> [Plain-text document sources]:
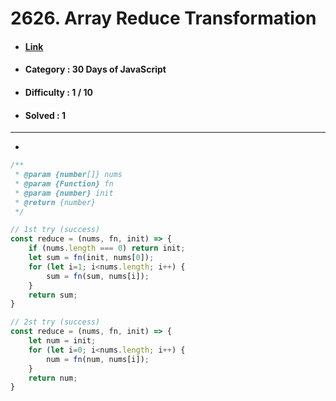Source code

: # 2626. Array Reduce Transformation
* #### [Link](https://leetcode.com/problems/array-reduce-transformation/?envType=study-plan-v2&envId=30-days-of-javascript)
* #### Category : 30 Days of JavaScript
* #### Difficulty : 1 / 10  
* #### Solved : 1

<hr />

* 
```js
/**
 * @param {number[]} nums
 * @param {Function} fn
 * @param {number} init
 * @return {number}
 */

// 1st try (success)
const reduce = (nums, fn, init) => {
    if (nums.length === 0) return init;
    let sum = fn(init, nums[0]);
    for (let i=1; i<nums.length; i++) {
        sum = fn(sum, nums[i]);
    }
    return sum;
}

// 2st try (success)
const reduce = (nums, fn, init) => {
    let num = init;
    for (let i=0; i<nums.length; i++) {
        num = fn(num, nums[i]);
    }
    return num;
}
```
--
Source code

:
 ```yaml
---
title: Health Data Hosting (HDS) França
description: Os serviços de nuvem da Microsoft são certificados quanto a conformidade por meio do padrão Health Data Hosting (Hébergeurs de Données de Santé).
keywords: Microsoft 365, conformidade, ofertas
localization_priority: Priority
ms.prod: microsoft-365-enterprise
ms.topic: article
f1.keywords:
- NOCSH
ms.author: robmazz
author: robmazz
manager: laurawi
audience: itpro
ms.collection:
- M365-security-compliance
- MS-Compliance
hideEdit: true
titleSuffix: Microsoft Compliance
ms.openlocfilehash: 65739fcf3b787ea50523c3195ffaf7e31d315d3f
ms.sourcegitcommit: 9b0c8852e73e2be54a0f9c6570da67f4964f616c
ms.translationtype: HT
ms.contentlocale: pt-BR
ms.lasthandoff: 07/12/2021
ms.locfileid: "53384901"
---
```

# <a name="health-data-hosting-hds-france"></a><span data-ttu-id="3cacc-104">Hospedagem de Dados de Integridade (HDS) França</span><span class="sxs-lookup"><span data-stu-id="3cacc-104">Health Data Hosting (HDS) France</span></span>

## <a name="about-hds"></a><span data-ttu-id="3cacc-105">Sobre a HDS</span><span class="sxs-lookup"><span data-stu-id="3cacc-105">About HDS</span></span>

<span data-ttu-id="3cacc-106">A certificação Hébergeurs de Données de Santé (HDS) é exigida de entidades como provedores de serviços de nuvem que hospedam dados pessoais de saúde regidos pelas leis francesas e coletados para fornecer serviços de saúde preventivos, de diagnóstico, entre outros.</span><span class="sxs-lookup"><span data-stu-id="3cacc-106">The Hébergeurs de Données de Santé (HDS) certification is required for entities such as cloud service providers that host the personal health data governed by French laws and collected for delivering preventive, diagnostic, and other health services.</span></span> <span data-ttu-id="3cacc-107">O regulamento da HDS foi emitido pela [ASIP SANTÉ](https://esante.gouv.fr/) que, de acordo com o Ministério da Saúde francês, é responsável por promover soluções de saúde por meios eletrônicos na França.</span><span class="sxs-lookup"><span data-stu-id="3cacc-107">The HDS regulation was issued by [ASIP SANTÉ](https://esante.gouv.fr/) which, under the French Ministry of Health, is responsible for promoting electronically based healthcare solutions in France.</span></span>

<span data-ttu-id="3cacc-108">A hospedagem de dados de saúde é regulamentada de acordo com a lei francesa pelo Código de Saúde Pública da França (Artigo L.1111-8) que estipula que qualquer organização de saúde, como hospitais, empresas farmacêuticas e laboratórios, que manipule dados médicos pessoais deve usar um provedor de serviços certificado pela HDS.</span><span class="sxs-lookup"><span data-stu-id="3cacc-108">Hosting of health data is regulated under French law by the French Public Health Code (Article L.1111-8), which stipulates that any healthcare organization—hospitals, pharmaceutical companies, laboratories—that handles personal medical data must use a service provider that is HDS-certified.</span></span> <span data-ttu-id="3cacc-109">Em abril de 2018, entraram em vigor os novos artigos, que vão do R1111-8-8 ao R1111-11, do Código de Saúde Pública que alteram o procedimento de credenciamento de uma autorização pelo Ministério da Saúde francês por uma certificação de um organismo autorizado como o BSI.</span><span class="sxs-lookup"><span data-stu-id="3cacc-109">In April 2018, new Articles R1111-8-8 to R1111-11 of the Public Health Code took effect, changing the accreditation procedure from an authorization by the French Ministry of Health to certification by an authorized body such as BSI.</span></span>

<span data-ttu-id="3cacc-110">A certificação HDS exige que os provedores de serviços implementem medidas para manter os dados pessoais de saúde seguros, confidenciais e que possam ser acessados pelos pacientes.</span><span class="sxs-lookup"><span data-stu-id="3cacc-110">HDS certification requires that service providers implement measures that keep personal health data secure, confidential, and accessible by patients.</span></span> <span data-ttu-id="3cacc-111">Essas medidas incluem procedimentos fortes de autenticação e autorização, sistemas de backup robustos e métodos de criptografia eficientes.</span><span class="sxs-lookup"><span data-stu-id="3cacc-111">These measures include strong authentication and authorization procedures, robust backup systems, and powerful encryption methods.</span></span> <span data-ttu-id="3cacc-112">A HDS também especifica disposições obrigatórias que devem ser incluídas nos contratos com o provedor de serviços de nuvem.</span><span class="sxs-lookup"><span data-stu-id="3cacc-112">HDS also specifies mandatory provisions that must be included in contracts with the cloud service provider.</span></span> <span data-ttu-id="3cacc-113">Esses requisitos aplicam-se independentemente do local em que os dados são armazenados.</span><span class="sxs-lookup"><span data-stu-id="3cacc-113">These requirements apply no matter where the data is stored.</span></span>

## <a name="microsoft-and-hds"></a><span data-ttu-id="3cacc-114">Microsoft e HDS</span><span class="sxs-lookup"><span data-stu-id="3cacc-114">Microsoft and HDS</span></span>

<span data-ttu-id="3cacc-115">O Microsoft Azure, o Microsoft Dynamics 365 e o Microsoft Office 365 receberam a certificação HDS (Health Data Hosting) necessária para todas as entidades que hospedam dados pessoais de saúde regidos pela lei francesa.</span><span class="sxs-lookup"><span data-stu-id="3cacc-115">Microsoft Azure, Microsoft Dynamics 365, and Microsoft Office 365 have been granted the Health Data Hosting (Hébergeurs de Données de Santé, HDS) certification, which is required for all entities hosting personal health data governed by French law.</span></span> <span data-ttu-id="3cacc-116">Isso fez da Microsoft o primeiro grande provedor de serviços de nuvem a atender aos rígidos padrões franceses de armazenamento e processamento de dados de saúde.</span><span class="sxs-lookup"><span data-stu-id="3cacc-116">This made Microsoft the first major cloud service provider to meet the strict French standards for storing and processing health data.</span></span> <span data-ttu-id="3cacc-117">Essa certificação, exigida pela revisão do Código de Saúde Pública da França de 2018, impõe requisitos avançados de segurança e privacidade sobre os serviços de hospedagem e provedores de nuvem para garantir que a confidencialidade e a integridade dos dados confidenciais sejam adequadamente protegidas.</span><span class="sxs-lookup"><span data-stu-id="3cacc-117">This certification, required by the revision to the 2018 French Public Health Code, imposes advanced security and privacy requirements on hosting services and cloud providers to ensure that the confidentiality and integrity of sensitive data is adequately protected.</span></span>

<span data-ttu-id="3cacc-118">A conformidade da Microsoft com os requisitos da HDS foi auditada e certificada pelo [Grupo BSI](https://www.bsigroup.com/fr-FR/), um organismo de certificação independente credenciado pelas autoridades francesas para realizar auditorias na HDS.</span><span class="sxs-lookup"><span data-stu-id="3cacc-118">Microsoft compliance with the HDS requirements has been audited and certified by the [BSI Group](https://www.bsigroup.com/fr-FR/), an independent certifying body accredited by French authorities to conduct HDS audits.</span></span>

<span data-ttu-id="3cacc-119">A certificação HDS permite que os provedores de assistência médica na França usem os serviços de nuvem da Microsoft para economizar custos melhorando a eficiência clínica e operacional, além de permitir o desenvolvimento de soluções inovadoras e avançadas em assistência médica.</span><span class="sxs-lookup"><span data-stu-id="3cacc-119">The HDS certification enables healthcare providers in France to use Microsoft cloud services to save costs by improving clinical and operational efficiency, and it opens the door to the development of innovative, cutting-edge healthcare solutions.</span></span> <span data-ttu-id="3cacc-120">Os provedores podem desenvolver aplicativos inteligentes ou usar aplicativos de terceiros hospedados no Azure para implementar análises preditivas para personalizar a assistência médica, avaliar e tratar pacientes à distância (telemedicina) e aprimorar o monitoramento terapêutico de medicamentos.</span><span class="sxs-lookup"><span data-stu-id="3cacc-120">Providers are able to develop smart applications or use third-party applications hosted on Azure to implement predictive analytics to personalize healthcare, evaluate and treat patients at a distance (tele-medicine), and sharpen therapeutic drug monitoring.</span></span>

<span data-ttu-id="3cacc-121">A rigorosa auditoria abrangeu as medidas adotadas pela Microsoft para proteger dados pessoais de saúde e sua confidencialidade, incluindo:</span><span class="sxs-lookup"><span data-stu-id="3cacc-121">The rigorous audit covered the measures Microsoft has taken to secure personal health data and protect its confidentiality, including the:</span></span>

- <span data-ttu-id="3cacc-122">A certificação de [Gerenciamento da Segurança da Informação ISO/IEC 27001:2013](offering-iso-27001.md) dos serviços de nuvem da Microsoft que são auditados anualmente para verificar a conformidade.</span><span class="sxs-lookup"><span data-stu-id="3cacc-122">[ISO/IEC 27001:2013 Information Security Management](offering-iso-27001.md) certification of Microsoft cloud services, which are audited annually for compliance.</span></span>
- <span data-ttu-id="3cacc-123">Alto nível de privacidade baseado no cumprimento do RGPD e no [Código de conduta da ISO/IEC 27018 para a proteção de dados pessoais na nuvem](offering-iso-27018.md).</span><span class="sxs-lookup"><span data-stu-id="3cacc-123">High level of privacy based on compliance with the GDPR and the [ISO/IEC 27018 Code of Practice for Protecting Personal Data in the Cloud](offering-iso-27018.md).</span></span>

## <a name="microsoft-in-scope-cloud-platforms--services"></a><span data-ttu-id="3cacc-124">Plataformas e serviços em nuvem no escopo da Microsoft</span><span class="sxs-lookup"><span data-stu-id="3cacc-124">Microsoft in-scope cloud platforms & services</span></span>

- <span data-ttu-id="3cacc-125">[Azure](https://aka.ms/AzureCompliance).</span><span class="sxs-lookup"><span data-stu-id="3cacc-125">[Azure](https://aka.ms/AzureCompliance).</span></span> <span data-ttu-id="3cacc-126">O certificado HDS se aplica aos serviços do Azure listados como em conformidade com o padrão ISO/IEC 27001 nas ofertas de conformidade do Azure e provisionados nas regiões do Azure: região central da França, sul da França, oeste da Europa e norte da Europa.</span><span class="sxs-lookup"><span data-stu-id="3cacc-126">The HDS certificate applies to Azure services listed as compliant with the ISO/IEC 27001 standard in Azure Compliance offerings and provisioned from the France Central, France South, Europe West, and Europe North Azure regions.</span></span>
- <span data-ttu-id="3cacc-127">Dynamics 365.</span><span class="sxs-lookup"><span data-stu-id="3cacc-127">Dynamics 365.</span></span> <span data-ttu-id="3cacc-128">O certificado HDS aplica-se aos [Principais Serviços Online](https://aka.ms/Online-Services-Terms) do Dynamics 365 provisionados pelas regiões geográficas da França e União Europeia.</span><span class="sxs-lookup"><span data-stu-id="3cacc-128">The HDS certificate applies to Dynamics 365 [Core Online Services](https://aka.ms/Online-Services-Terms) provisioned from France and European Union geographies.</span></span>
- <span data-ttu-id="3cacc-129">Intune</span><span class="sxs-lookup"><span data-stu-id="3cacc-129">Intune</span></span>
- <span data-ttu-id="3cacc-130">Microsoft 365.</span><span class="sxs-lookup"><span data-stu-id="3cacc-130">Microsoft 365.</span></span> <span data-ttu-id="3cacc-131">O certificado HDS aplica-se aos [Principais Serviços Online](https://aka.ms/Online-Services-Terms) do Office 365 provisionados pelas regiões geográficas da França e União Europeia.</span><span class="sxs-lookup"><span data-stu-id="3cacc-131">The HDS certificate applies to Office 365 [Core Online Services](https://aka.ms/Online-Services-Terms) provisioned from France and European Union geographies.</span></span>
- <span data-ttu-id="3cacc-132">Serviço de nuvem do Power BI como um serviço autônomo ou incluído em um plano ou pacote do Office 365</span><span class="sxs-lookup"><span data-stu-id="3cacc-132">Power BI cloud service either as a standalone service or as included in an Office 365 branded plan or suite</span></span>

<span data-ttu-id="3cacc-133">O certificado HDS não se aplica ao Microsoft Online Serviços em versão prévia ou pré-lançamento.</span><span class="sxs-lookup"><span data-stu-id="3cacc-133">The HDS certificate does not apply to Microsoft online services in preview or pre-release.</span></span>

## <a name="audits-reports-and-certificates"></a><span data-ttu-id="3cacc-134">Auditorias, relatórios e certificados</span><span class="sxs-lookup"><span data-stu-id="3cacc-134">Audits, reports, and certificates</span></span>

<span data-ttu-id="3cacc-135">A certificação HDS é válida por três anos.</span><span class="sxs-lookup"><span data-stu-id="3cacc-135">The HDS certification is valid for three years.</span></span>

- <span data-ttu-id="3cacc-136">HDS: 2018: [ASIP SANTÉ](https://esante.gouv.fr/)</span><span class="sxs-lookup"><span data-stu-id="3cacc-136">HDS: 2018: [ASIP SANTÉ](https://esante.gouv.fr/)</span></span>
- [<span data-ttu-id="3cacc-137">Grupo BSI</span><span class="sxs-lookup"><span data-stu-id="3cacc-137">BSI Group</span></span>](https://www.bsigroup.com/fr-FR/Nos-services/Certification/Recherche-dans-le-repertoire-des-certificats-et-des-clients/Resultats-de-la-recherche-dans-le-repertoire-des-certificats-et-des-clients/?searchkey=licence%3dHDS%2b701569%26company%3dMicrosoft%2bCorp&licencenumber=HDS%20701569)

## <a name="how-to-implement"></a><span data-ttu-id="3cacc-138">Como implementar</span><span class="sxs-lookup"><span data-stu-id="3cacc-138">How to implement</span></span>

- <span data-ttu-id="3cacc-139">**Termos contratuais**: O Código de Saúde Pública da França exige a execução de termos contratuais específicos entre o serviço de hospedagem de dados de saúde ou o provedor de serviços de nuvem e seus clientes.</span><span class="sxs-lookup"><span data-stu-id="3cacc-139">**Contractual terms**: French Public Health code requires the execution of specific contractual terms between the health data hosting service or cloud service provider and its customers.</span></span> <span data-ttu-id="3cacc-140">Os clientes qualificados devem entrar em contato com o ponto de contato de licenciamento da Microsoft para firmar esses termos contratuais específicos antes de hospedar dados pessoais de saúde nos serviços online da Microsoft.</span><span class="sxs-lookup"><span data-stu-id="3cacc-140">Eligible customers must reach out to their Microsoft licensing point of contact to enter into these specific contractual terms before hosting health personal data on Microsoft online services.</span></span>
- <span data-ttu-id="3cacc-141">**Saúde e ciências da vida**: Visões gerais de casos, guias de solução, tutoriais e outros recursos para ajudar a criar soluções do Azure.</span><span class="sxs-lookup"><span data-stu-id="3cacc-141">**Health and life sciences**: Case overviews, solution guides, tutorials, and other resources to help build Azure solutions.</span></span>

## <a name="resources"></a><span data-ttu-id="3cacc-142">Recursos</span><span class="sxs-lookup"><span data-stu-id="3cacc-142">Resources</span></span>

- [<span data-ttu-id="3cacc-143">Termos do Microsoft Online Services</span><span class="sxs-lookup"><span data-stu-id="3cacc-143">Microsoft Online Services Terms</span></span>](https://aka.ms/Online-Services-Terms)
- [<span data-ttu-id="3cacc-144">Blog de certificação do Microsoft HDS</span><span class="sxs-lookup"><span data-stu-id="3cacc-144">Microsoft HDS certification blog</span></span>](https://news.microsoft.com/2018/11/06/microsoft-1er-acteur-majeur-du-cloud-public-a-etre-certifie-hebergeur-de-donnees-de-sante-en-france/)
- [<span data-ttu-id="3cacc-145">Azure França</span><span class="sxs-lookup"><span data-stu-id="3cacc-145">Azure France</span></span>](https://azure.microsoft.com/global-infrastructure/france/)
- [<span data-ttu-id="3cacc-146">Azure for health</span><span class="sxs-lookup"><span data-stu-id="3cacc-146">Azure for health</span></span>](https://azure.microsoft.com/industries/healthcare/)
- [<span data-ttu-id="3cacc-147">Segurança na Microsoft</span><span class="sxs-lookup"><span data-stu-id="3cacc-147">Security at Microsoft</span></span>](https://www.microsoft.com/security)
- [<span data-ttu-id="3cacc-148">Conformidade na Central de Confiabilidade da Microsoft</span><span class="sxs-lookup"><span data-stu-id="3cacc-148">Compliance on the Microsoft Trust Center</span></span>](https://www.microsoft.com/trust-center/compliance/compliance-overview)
...
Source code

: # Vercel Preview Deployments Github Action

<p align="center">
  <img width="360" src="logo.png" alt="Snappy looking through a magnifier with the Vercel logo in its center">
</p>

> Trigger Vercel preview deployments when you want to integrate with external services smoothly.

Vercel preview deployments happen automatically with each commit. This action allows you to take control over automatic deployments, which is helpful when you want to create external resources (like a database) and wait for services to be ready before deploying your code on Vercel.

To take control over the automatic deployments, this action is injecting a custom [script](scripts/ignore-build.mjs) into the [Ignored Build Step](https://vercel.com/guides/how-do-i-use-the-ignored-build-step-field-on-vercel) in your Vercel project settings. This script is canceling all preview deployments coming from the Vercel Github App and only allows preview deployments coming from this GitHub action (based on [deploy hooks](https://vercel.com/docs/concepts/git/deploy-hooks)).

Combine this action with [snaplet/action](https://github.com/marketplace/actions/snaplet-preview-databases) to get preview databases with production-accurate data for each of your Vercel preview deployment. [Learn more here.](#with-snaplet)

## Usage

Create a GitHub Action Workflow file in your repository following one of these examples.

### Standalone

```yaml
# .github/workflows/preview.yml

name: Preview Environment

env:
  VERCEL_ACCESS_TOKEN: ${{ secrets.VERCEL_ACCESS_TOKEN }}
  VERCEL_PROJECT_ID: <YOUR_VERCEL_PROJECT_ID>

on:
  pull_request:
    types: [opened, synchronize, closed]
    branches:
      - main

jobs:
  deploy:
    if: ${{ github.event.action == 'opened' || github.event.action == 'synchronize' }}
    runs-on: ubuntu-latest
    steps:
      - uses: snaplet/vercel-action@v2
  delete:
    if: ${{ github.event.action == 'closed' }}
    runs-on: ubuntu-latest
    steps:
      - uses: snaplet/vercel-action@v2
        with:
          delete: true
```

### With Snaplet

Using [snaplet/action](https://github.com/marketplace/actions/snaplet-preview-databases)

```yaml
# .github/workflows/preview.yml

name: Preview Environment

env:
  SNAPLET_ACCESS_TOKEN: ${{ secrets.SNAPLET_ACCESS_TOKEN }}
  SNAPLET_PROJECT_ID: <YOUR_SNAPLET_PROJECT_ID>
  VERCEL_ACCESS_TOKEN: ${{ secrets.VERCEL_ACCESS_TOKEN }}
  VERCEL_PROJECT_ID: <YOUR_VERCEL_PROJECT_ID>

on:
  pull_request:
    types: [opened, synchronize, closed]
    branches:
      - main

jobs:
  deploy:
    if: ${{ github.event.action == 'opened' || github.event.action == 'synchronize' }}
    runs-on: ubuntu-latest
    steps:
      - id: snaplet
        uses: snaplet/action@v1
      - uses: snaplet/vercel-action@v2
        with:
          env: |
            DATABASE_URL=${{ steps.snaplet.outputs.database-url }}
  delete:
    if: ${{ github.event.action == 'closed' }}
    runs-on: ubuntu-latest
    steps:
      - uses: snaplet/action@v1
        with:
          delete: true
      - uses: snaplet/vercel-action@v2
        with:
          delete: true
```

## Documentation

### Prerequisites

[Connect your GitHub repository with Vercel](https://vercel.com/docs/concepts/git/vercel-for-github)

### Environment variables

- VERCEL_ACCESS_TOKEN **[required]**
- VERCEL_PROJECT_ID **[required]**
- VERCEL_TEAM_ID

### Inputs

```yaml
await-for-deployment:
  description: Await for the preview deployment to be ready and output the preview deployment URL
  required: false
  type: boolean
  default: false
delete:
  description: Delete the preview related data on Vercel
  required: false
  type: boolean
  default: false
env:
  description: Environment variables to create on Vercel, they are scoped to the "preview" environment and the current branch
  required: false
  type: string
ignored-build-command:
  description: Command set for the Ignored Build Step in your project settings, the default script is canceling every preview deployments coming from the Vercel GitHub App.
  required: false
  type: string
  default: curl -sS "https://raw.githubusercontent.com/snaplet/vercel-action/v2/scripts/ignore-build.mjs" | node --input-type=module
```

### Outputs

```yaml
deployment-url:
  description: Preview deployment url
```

> [WHAT YOU WILL DO]:
Check each line of the records above for the string "before", and report every line that has it.

> [TASK OUTPUT]:
- <span data-ttu-id="3cacc-139">**Termos contratuais**: O Código de Saúde Pública da França exige a execução de termos contratuais específicos entre o serviço de hospedagem de dados de saúde ou o provedor de serviços de nuvem e seus clientes.</span><span class="sxs-lookup"><span data-stu-id="3cacc-139">**Contractual terms**: French Public Health code requires the execution of specific contractual terms between the health data hosting service or cloud service provider and its customers.</span></span> <span data-ttu-id="3cacc-140">Os clientes qualificados devem entrar em contato com o ponto de contato de licenciamento da Microsoft para firmar esses termos contratuais específicos antes de hospedar dados pessoais de saúde nos serviços online da Microsoft.</span><span class="sxs-lookup"><span data-stu-id="3cacc-140">Eligible customers must reach out to their Microsoft licensing point of contact to enter into these specific contractual terms before hosting health personal data on Microsoft online services.</span></span>
Vercel preview deployments happen automatically with each commit. This action allows you to take control over automatic deployments, which is helpful when you want to create external resources (like a database) and wait for services to be ready before deploying your code on Vercel.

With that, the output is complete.